Most Americans have some knowledge about this Nation’s two wars for Independence, the Revolutionary War and the War of 1812. The Revolutionary War, fought from 1775 to 1783, to gain American Independence from Britain is better known. The War of 1812, fought from 1811 to 1815, to secure American Independence from Britain and promote American expansion, is more obscure. But what has become of the battlefields and other areas associated with those conflicts? The National Park Service has the honor of preserving numerous battlefields and areas that are important in understanding each of these conflicts. Many more are preserved by states and local governments or other public or private entities.

As the 225th Anniversary of the Revolutionary War approached in 2000, members of the United States Congress were concerned that the “historical integrity of many Revolutionary War sites and War of 1812 sites” were at risk. In order to determine the significance of the sites and to asses long and short term threats to their integrity, Congress passed The Revolutionary War and War of 1812 Historic Preservation Study Act of 1996 (P.L. 104-333, Section 603; 16 USC Ia-5 Notes).

After years of extensive research and collaboration by all entities involved in preservation of these many important and invaluable sites, the resulting “Report to Congress on the Historic Preservation of Revolutionary War and War of 1812 Sites in the United States” was completed and presented to Congress. It is the most comprehensive list of Revolutionary War and War of 1812 Sites taken on by the federal government. The report reflects the results of years of study and was successful in identifying the sites of almost 3,000 events associated with the two wars, including 60 sites within the National Park System. The study is perhaps the broadest federal effort ever undertaken to determine the status of Revolutionary War and War of 1812 resources.
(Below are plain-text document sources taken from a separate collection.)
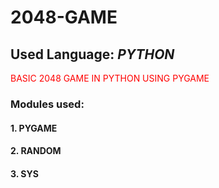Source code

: # 2048-GAME
## Used Language: _PYTHON_

<p style="color:red"> BASIC 2048 GAME IN PYTHON USING PYGAME </p>

### Modules used:
#### 1. PYGAME
#### 2. RANDOM
#### 3. SYS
The Revolutionary War and the War of 1812 are preserves in the National Park System in areas as diverse as Independence Hall in Pennsylvania, Fort McHenry National Monument in Maryland, King’s Mountain National Military Park in South Carolina, Fort Stanwix National Monument in New York, Perry's Victory and International Peace Memorial in Ohio, George Rogers Clark National Historical Park in Indiana, and Minute Man National Historical Park in Massachusetts. Through partnerships and a tireless commitment to history and the future, these and other places that reflect the roots of American freedom, sacrifice, and sovereignty can be saved for future generations through prompt and focused action today.